▶ [Records shown]
*-*-*

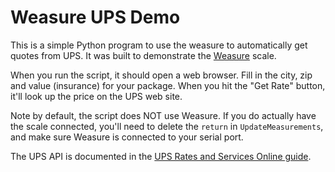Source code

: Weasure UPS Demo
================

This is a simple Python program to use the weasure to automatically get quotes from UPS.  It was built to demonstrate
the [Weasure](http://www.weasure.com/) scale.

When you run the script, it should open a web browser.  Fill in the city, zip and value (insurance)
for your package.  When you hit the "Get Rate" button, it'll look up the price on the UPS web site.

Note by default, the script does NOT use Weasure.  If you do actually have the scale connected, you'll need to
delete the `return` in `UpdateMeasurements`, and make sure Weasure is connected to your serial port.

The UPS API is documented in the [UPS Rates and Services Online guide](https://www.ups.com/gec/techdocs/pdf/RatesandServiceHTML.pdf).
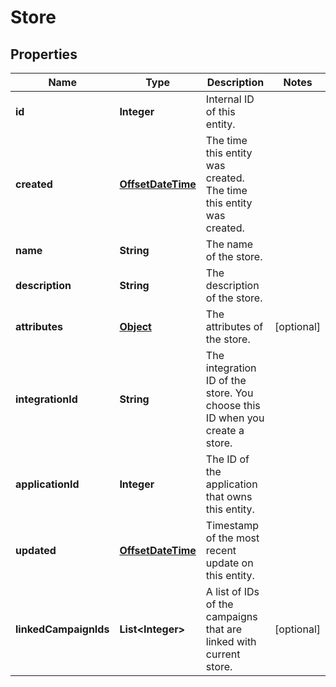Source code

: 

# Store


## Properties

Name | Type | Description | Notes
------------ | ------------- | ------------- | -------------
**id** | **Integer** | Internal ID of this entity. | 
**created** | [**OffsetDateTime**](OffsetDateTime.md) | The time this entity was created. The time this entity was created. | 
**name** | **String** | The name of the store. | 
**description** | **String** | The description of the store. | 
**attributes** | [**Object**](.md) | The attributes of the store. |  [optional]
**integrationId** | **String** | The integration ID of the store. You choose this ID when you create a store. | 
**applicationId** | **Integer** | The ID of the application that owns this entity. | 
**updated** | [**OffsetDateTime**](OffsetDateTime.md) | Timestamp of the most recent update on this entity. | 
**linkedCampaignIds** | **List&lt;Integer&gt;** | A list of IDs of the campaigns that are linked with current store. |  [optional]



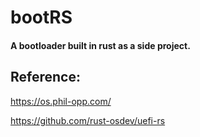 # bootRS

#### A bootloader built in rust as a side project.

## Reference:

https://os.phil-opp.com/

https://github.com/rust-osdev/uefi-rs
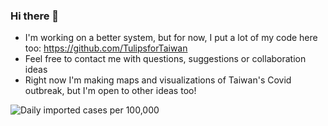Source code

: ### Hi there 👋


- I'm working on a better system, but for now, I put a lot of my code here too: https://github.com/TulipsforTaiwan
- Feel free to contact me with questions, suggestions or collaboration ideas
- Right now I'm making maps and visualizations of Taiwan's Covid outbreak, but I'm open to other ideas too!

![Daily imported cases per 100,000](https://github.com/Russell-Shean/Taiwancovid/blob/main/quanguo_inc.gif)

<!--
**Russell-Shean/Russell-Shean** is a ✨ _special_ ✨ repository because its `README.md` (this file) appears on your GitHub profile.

*-*-*

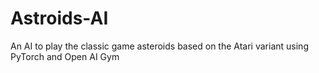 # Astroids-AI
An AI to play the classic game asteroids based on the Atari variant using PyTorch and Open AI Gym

*-*-*

▶ [Activity] Output the lines above between the one holding "[**Object**](.md) | The" and the one holding "list of IDs", inclusive, with nothing before or after them.

▶ [Response below]
**attributes** | [**Object**](.md) | The attributes of the store. |  [optional]
**integrationId** | **String** | The integration ID of the store. You choose this ID when you create a store. | 
**applicationId** | **Integer** | The ID of the application that owns this entity. | 
**updated** | [**OffsetDateTime**](OffsetDateTime.md) | Timestamp of the most recent update on this entity. | 
**linkedCampaignIds** | **List&lt;Integer&gt;** | A list of IDs of the campaigns that are linked with current store. |  [optional]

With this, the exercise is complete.